Corri, corri…

La settimana scorsa ho corso davvero troppo e più cerco di fare le cose in fretta, per guadagnare tempo per me, più mi accorgo che le giornate scivolano, si proprio scivolano sotto i miei piedi… ed è subito venerdì. Come tutte le settimane, la promessa che mi faccio e rifaccio ogni lunedì non viene mantenuta. Tutte le volte mi dico: questa settimana mi dedicherò di più a me stessa, alla cura di me. Per “cura di me” non intendo solo cura fisica, ma soprattutto psicologica: un po’ più di svago, tipo una cena al ristorante con Marco, un po’ più di tempo da dedicare al blog, riprendere a frequentare la palestra. NIENTE. L’ufficio mi ha tenuta inchiodata alla sedia ed al computer ben oltre il normale orario di lavoro. Beh lo ammetto, un po’ è anche colpa mia, ho rimandato più e più volte pratiche e doveri relativi al mio lavoro come libero professionista, quindi i miei orari quasi impossibili sono dovuti anche a quello! Ma non si è trattato del tutto di mancanza di voglia di lavorare, piuttosto di troppe cose da fare come lavoratore dipendente! (Lavoro presso lo studio di un commercialista, in attesa di superare l’Esame di Stato, poi si vedrà).
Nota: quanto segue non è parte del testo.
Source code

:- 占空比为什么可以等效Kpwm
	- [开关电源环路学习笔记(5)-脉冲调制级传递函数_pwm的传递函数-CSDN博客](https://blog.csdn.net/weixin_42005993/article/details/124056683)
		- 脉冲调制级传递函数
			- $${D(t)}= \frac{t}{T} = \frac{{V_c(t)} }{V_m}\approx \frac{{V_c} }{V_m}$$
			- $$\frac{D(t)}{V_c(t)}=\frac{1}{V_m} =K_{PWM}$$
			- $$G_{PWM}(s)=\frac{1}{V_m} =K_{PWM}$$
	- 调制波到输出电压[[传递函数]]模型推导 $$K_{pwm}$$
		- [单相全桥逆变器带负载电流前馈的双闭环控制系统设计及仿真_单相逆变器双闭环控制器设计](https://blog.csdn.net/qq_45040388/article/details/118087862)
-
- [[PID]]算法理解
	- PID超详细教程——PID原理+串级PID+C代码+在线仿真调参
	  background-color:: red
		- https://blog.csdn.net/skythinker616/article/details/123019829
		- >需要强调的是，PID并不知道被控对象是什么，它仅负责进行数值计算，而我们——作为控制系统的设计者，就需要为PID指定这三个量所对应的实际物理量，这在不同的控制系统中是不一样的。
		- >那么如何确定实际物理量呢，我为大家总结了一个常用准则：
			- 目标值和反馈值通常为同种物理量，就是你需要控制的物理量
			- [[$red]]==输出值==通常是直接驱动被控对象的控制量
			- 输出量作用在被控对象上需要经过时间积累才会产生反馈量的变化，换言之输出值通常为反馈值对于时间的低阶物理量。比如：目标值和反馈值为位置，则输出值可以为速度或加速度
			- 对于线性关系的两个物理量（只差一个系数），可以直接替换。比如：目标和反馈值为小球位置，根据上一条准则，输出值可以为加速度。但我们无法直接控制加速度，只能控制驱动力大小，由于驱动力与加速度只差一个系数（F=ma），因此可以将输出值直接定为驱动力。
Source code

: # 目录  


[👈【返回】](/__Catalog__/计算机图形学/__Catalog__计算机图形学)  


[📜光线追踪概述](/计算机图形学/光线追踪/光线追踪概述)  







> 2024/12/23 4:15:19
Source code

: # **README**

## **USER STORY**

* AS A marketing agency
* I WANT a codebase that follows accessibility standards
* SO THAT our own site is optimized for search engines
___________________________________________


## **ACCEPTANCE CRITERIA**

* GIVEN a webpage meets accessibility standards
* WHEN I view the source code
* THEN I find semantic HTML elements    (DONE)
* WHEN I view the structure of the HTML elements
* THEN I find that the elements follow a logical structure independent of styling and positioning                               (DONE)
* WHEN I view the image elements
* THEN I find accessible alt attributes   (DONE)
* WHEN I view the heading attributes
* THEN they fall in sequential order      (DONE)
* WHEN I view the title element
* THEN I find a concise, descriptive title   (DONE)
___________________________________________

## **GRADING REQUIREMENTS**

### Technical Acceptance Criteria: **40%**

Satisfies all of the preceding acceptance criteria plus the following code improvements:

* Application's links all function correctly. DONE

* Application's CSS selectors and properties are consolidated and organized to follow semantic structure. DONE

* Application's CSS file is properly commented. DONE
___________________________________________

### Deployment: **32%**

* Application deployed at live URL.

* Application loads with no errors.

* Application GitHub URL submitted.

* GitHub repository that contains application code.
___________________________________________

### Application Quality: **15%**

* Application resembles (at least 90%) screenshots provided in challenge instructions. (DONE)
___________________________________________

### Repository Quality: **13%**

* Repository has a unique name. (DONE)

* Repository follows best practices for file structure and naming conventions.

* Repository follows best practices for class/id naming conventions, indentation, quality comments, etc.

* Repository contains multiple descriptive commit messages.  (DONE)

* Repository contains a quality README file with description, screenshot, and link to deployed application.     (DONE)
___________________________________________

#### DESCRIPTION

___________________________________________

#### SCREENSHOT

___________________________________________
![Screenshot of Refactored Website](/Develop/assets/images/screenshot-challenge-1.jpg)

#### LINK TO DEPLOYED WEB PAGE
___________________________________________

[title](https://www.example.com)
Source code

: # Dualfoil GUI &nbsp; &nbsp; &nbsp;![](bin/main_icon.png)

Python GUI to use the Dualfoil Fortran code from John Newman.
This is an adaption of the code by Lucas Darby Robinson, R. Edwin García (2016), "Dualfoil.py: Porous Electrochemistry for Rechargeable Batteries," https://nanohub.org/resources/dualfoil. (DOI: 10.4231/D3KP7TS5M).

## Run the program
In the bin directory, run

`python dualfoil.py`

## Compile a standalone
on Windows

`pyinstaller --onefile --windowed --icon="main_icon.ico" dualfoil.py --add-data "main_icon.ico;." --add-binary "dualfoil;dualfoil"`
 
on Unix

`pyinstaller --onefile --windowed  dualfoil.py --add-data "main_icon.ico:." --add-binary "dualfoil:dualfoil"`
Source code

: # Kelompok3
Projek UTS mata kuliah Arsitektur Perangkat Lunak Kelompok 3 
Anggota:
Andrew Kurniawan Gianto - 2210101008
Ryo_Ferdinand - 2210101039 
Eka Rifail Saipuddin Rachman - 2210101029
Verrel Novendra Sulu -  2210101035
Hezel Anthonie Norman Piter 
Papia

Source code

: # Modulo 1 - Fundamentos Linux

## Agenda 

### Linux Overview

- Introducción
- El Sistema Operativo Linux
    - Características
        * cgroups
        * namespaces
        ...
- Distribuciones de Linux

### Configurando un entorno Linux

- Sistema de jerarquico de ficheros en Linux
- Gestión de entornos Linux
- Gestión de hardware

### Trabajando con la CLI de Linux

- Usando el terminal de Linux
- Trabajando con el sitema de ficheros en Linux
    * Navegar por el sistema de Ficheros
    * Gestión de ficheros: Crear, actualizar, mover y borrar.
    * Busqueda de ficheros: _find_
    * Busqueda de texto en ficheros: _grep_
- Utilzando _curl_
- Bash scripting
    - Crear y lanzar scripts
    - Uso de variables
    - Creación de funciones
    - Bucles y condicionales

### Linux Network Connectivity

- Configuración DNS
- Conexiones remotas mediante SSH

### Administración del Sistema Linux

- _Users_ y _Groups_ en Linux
Due lavori… tutta colpa della legge italiana che permette la gratuità del lavoro del praticante (nel mio caso praticante commercialista). Così per ottenere quel minimo di indipendenza economica per potermi permettere un’auto tutta mia (usata, ma carina) e una (unica) vacanza all’anno, ho iniziato un’attività come amministratore di condominio. Ora che ho un lavoro dipendente, posso finalmente dire “ciao ciao condomini”! Non credo ci sia il bisogno di spiegare perché tra i due lavori ho scelto di lasciare quello di amministratore di condomini…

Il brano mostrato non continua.